### [DIRECTIONS]
Scan the data below for the string "would". Copy every line where it appears.

[[ RECORDS SUPPLIED open ]]

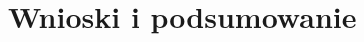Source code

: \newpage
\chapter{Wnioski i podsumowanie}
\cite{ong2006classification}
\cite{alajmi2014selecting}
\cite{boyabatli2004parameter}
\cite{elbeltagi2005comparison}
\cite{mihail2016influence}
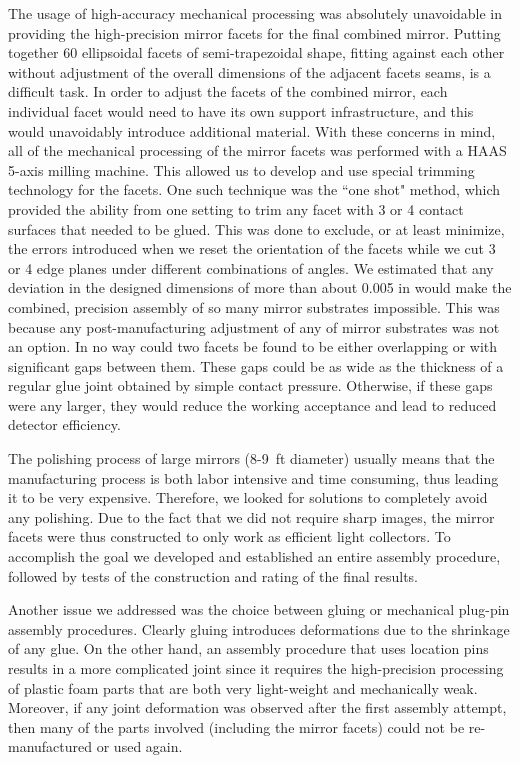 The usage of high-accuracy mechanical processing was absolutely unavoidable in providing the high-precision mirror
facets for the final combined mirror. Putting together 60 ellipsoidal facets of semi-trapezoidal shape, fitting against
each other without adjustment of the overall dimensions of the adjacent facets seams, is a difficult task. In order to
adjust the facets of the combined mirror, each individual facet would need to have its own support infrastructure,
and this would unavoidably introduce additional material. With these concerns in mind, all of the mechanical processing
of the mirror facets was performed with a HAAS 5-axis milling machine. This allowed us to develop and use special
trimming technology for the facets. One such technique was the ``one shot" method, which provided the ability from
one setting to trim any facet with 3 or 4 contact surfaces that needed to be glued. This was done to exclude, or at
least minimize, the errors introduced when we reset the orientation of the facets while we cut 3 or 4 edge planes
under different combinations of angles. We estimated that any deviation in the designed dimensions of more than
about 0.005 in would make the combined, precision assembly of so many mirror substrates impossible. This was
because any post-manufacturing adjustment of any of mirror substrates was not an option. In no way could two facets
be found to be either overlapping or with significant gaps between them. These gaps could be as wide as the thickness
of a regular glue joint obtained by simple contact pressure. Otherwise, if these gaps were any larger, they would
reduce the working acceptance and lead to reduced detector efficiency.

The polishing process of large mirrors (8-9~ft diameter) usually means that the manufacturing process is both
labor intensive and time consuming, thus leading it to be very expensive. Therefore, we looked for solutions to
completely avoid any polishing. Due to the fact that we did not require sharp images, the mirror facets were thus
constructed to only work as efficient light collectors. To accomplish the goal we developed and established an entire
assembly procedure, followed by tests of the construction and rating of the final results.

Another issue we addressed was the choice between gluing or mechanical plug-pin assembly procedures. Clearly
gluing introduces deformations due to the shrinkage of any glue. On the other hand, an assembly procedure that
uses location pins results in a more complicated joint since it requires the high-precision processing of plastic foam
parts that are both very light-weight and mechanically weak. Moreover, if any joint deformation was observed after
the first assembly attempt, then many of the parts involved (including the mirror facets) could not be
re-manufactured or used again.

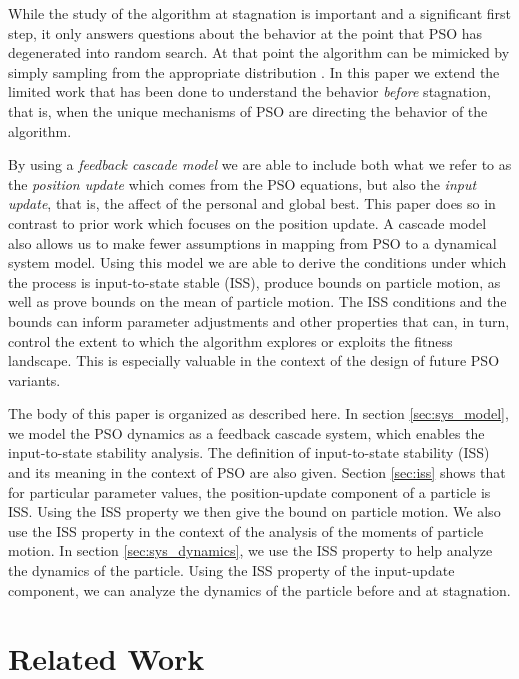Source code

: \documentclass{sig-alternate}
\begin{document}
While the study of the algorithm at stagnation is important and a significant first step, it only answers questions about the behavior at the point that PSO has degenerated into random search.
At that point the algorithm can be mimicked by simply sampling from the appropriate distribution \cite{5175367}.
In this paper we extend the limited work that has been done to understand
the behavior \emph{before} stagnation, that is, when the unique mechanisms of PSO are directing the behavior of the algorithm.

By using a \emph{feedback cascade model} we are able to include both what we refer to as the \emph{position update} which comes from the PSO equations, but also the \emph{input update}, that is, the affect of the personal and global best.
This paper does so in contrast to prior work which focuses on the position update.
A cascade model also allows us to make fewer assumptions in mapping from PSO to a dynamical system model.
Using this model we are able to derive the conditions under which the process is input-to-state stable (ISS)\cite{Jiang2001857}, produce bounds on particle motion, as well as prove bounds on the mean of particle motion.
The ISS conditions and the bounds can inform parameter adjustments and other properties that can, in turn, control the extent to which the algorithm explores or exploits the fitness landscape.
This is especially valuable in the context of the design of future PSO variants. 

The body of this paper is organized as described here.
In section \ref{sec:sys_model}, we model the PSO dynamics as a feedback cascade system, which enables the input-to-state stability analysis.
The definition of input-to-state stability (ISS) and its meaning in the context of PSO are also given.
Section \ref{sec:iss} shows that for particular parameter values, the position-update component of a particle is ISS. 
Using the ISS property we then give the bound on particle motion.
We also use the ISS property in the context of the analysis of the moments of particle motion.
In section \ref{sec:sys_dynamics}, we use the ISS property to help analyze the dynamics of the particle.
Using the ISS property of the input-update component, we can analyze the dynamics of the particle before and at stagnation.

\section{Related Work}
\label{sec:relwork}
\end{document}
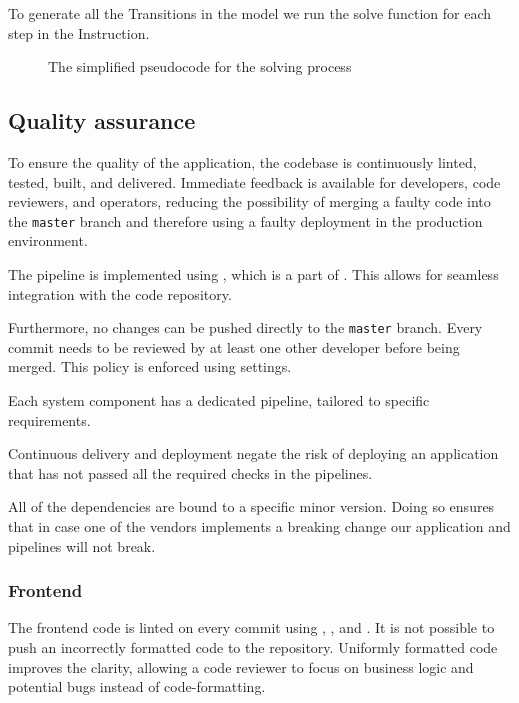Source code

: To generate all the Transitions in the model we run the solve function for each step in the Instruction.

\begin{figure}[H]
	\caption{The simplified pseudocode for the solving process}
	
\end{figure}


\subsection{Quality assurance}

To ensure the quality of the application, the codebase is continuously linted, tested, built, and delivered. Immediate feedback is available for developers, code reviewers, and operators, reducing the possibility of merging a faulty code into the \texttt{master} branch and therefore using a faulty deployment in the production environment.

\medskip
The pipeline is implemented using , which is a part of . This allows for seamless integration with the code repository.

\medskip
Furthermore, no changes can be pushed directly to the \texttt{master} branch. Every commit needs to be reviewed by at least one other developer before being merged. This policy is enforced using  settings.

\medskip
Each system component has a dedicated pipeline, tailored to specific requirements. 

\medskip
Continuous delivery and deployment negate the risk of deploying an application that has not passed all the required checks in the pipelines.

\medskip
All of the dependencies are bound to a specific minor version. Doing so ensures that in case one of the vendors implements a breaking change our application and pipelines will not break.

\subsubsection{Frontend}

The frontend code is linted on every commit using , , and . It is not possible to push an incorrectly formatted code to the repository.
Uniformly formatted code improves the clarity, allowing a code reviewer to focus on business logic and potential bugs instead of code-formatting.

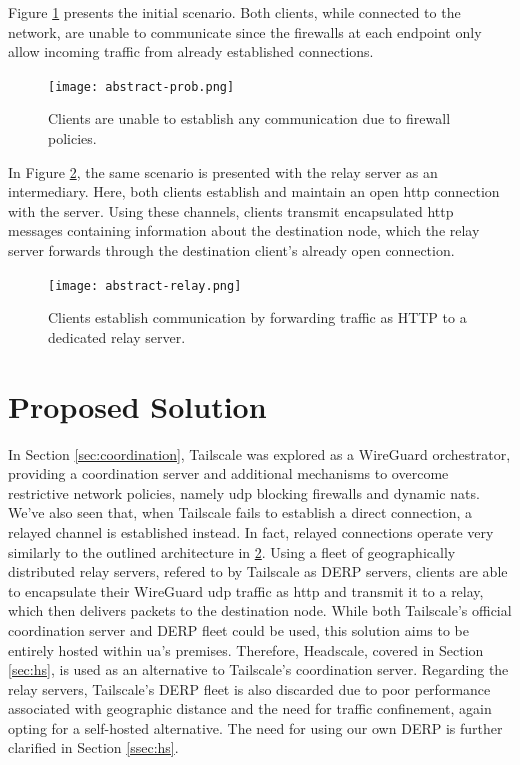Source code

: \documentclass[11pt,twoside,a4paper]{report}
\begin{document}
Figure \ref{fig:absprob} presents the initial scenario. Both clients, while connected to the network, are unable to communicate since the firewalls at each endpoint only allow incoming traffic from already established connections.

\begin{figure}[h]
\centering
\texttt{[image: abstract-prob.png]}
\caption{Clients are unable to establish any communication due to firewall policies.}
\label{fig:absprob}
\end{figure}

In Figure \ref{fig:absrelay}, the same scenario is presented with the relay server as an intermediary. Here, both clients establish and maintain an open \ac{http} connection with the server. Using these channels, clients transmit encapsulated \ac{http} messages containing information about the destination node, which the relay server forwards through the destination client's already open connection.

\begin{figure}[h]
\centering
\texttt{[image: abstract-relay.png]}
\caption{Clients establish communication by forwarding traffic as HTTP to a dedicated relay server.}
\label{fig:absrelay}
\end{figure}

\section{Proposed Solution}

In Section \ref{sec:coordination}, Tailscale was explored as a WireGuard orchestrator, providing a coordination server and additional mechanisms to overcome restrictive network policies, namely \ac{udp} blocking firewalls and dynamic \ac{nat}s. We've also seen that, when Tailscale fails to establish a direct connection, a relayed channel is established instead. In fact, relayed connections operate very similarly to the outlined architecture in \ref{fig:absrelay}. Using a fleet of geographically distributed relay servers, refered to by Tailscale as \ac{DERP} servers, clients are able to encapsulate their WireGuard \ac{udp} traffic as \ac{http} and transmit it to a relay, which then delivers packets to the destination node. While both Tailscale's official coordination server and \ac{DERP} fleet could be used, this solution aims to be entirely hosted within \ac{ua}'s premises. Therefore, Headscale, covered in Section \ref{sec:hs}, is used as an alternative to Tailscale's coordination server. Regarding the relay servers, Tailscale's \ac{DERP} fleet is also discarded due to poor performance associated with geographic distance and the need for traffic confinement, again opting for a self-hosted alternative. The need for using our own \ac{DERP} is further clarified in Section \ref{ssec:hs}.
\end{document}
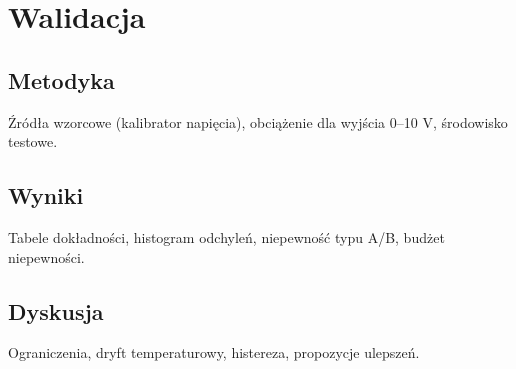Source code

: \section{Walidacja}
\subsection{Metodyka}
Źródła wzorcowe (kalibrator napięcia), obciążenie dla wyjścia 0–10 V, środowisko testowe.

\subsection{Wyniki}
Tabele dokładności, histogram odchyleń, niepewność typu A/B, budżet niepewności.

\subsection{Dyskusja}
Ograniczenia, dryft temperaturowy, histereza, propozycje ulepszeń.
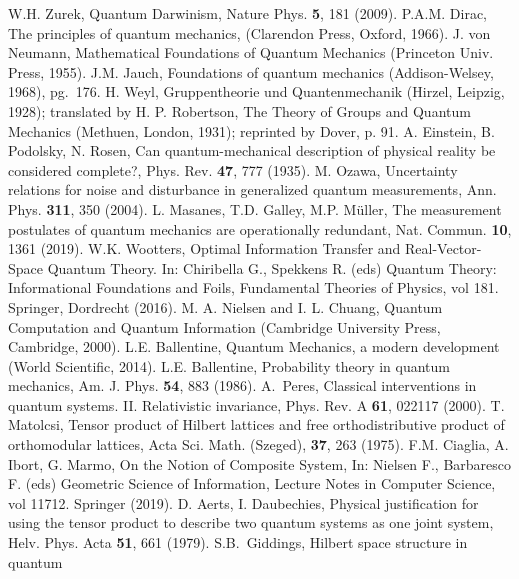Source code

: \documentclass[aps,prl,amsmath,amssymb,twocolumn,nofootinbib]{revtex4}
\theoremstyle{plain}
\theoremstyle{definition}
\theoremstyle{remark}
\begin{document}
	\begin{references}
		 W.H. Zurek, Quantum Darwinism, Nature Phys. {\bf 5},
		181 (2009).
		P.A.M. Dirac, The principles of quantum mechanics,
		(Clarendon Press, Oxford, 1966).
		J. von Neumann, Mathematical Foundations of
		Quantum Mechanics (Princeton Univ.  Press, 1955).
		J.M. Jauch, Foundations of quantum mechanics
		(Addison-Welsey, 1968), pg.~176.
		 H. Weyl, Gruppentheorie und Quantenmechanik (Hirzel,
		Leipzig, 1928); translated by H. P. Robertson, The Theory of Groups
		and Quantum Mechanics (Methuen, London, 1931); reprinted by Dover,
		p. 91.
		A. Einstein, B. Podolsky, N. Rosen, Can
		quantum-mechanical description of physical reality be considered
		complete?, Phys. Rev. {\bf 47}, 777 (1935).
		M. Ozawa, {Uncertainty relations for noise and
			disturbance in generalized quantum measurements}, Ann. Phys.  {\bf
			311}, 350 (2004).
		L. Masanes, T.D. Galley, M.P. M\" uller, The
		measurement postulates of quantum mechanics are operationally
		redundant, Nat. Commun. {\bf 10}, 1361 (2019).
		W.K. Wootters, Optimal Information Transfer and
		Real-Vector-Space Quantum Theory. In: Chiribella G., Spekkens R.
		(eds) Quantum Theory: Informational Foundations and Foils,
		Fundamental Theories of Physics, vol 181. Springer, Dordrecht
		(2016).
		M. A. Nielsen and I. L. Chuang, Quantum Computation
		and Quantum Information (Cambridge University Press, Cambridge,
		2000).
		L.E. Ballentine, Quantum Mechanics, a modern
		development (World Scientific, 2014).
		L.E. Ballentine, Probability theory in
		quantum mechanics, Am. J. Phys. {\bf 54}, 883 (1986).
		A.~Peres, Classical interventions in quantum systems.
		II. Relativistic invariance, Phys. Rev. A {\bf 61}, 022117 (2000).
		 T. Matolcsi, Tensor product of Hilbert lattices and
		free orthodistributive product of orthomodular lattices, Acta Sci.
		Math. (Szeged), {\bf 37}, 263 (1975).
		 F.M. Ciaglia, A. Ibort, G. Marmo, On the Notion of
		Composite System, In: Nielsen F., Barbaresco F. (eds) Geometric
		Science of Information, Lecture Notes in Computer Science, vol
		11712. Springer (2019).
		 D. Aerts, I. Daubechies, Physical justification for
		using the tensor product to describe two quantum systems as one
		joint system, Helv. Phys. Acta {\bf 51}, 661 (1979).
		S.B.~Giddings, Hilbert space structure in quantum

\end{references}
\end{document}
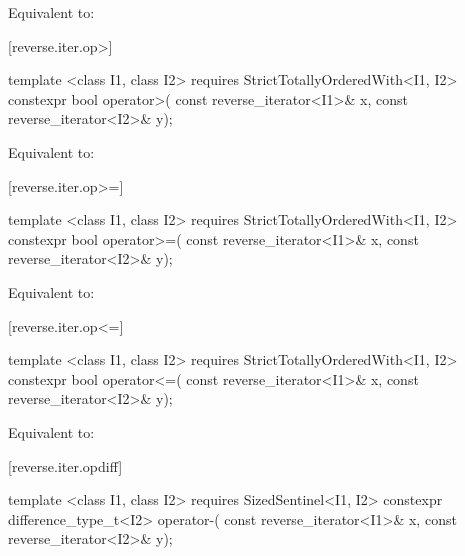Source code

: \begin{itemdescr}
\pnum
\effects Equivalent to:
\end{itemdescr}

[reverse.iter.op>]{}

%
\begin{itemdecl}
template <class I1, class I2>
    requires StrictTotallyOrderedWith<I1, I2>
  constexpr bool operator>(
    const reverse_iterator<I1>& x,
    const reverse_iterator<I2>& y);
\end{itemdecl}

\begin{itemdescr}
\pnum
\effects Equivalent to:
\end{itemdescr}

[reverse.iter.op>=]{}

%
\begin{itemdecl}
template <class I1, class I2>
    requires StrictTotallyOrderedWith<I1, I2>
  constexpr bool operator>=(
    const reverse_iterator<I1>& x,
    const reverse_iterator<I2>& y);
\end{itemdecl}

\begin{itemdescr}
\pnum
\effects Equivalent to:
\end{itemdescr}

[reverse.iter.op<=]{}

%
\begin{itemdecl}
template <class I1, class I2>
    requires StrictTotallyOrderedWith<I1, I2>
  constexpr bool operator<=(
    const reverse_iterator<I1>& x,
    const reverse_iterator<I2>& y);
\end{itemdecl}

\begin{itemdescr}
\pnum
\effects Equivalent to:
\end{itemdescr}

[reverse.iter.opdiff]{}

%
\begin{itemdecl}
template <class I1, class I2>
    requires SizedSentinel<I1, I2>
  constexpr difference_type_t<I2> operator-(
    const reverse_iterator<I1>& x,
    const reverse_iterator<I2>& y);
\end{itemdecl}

[[ RECORDS SUPPLIED closed ]]

### [WRITTEN ANSWER]
adjust the facets of the combined mirror, each individual facet would need to have its own support infrastructure,
and this would unavoidably introduce additional material. With these concerns in mind, all of the mechanical processing
about 0.005 in would make the combined, precision assembly of so many mirror substrates impossible. This was
of a regular glue joint obtained by simple contact pressure. Otherwise, if these gaps were any larger, they would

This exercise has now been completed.